Purdue University’s School of Industrial Engineering is honoring Dr. Kathryn E. Stecke, Ashbel Smith Professor of Operations Management, at a banquet April 27 with an Outstanding Industrial Engineer Award, a special recognition given to alumni who have “demonstrated exemplary accomplishments, leadership and service to community.”
The award is the second Purdue alumni laurel bestowed on Stecke, who earned three graduate degrees there on her way to becoming a leading researcher in operations management. In 2014, she was named a Distinguished Woman Scholar, an honor that recognizes doctoral alumnae who have made significant contributions in their academic and professional communities, and who, a spokesperson said, “serve as role models to all of our scholars in the making.”
The first engineer to receive the Distinguished Woman Scholar Award, Stecke is the only person to have earned both alumni accolades.

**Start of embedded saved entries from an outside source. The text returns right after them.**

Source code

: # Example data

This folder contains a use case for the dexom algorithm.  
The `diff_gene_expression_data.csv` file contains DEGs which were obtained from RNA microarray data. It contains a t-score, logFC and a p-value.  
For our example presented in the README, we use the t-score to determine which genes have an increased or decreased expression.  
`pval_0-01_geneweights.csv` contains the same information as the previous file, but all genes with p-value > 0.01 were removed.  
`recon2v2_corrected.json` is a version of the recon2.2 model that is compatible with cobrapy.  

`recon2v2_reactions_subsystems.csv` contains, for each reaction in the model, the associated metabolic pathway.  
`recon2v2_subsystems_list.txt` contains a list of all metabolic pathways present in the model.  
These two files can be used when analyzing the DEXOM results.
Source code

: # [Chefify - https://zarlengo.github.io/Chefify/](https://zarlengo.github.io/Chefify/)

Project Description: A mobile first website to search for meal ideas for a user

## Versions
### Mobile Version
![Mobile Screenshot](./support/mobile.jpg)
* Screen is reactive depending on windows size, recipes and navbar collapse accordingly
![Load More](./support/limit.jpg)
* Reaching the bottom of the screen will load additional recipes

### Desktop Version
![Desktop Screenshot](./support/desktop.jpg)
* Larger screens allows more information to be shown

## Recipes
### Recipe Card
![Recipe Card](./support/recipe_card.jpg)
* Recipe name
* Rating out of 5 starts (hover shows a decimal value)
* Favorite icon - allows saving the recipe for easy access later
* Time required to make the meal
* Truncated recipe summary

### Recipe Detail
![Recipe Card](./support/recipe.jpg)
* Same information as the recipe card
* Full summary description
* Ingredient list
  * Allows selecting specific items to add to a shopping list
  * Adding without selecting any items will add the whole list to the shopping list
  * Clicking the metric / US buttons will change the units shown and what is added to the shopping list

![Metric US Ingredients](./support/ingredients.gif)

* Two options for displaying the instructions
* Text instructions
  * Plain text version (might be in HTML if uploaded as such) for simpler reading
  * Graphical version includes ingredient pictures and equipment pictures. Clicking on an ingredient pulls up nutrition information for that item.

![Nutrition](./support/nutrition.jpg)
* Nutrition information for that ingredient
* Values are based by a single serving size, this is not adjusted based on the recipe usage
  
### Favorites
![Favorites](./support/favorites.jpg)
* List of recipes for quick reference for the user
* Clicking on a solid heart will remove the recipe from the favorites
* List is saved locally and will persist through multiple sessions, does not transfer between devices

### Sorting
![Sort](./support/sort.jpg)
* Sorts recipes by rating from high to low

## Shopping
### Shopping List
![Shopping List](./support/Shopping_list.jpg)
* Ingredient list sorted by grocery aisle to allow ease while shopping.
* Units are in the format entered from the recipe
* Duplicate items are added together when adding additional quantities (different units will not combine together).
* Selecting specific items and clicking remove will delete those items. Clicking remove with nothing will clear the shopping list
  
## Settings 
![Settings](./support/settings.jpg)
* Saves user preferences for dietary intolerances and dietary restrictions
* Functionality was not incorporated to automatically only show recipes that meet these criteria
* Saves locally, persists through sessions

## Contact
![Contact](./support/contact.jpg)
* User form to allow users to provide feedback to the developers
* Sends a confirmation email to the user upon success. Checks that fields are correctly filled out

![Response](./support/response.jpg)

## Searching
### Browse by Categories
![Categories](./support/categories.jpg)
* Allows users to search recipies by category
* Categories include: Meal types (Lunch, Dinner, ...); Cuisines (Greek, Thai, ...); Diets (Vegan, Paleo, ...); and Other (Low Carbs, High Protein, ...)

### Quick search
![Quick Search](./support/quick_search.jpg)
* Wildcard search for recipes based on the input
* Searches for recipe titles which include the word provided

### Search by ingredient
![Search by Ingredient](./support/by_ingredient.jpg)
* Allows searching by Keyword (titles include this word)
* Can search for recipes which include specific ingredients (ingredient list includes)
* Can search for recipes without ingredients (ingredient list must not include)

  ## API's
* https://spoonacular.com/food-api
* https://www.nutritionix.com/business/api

At Purdue, she earned one master’s degree in applied mathematics and a second in industrial engineering before earning her PhD in industrial engineering.

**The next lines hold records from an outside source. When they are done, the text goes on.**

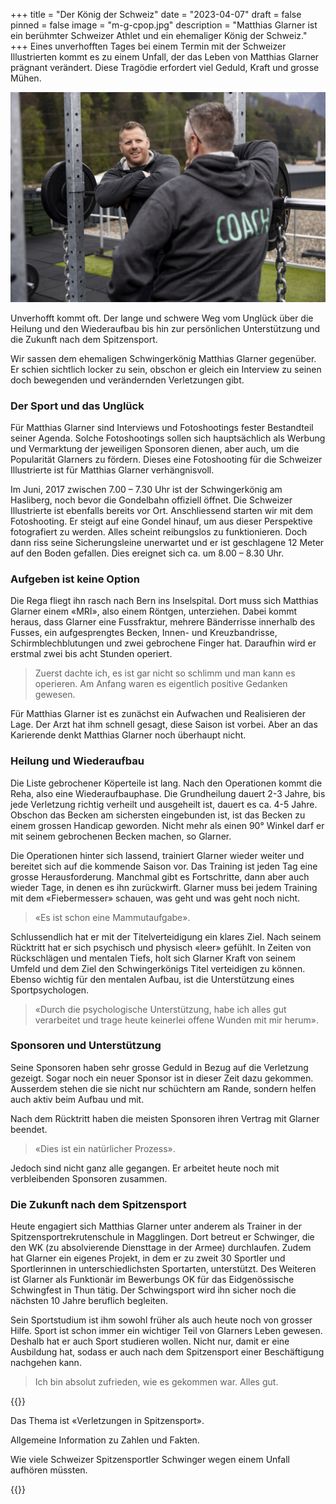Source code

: +++
title = "Der König der Schweiz"
date = "2023-04-07"
draft = false
pinned = false
image = "m-g-cpop.jpg"
description = "Matthias Glarner ist ein berühmter Schweizer Athlet und ein ehemaliger König der Schweiz."
+++
Eines unverhofften Tages bei einem Termin mit der Schweizer Illustrierten kommt es zu einem Unfall, der das Leben von Matthias Glarner prägnant verändert. Diese Tragödie erfordert viel Geduld, Kraft und grosse Mühen.

![Matthias Glarner als Trainer in einer Spitzensportrekrutenschule in Maggligen. ](download-1-.jpg)

Unverhofft kommt oft. Der lange und schwere Weg vom Unglück über die Heilung und den Wiederaufbau bis hin zur persönlichen Unterstützung und die Zukunft nach dem Spitzensport.

Wir sassen dem ehemaligen Schwingerkönig Matthias Glarner gegenüber. Er schien sichtlich locker zu sein, obschon er gleich ein Interview zu seinen doch bewegenden und verändernden Verletzungen gibt.

### Der Sport und das Unglück

Für Matthias Glarner sind Interviews und Fotoshootings fester Bestandteil seiner Agenda. Solche Fotoshootings sollen sich hauptsächlich als Werbung und Vermarktung der jeweiligen Sponsoren dienen, aber auch, um die Popularität Glarners zu fördern. Dieses eine Fotoshooting für die Schweizer Illustrierte ist für Matthias Glarner verhängnisvoll.

Im Juni, 2017 zwischen 7.00 – 7.30 Uhr ist der Schwingerkönig am Hasliberg, noch bevor die Gondelbahn offiziell öffnet. Die Schweizer Illustrierte ist ebenfalls bereits vor Ort. Anschliessend starten wir mit dem Fotoshooting. Er steigt auf eine Gondel hinauf, um aus dieser Perspektive fotografiert zu werden. Alles scheint reibungslos zu funktionieren. Doch dann riss seine Sicherungsleine unerwartet und er ist geschlagene 12 Meter auf den Boden gefallen. Dies ereignet sich ca. um 8.00 – 8.30 Uhr.

### Aufgeben ist keine Option

Die Rega fliegt ihn rasch nach Bern ins Inselspital. Dort muss sich Matthias Glarner einem «MRI», also einem Röntgen, unterziehen. Dabei kommt heraus, dass Glarner eine Fussfraktur, mehrere Bänderrisse innerhalb des Fusses, ein aufgesprengtes Becken, Innen- und Kreuzbandrisse, Schirmblechblutungen und zwei gebrochene Finger hat. Daraufhin wird er erstmal zwei bis acht Stunden operiert.

> Zuerst dachte ich, es ist gar nicht so schlimm und man kann es operieren. Am Anfang waren es eigentlich positive Gedanken gewesen.

Für Matthias Glarner ist es zunächst ein Aufwachen und Realisieren der Lage. Der Arzt hat ihm schnell gesagt, diese Saison ist vorbei. Aber an das Karierende denkt Matthias Glarner noch überhaupt nicht.

### Heilung und Wiederaufbau

Die Liste gebrochener Köperteile ist lang. Nach den Operationen kommt die Reha, also eine Wiederaufbauphase. Die Grundheilung dauert 2-3 Jahre, bis jede Verletzung richtig verheilt und ausgeheilt ist, dauert es ca. 4-5 Jahre. Obschon das Becken am sichersten eingebunden ist, ist das Becken zu einem grossen Handicap geworden. Nicht mehr als einen 90° Winkel darf er mit seinem gebrochenen Becken machen, so Glarner.

Die Operationen hinter sich lassend, trainiert Glarner wieder weiter und bereitet sich auf die kommende Saison vor. Das Training ist jeden Tag eine grosse Herausforderung. Manchmal gibt es Fortschritte, dann aber auch wieder Tage, in denen es ihn zurückwirft. Glarner muss bei jedem Training mit dem «Fiebermesser» schauen, was geht und was geht noch nicht.

> «Es ist schon eine Mammutaufgabe».

Schlussendlich hat er mit der Titelverteidigung ein klares Ziel. Nach seinem Rücktritt hat er sich psychisch und physisch «leer» gefühlt. In Zeiten von Rückschlägen und mentalen Tiefs, holt sich Glarner Kraft von seinem Umfeld und dem Ziel den Schwingerkönigs Titel verteidigen zu können. Ebenso wichtig für den mentalen Aufbau, ist die Unterstützung eines Sportpsychologen.

> «Durch die psychologische Unterstützung, habe ich alles gut verarbeitet und trage heute keinerlei offene Wunden mit mir herum».

### Sponsoren und Unterstützung

Seine Sponsoren haben sehr grosse Geduld in Bezug auf die Verletzung gezeigt. Sogar noch ein neuer Sponsor ist in dieser Zeit dazu gekommen. Ausserdem stehen die sie nicht nur schüchtern am Rande, sondern helfen auch aktiv beim Aufbau und mit.

Nach dem Rücktritt haben die meisten Sponsoren ihren Vertrag mit Glarner beendet.

> «Dies ist ein natürlicher Prozess».

Jedoch sind nicht ganz alle gegangen. Er arbeitet heute noch mit verbleibenden Sponsoren zusammen.

### Die Zukunft nach dem Spitzensport

Heute engagiert sich Matthias Glarner unter anderem als Trainer in der Spitzensportrekrutenschule in Magglingen. Dort betreut er Schwinger, die den WK (zu absolvierende Diensttage in der Armee) durchlaufen. Zudem hat Glarner ein eigenes Projekt, in dem er zu zweit 30 Sportler und Sportlerinnen in unterschiedlichsten Sportarten, unterstützt. Des Weiteren ist Glarner als Funktionär im Bewerbungs OK für das Eidgenössische Schwingfest in Thun tätig. Der Schwingsport wird ihn sicher noch die nächsten 10 Jahre beruflich begleiten.

Sein Sportstudium ist ihm sowohl früher als auch heute noch von grosser Hilfe. Sport ist schon immer ein wichtiger Teil von Glarners Leben gewesen. Deshalb hat er auch Sport studieren wollen. Nicht nur, damit er eine Ausbildung hat, sodass er auch nach dem Spitzensport einer Beschäftigung nachgehen kann.

> Ich bin absolut zufrieden, wie es gekommen war. Alles gut.

{{<box title="Infobox">}}

Das Thema ist «Verletzungen in Spitzensport».


Allgemeine Information zu Zahlen und Fakten.


Wie viele Schweizer Spitzensportler Schwinger wegen einem Unfall aufhören müssten.

{{</box>}}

Stecke graduated from Boston State College (now part of University of Massachusetts Boston) with a bachelor’s degree in mathematics and earned its Education for Service Award in 2015.
An internationally recognized scholar on manufacturing issues and improving manufacturing efficiencies and cost controls, she is widely considered the U.S. expert on the Seru Production System, a work-cell-based manufacturing process created in Japan in the early 1990s.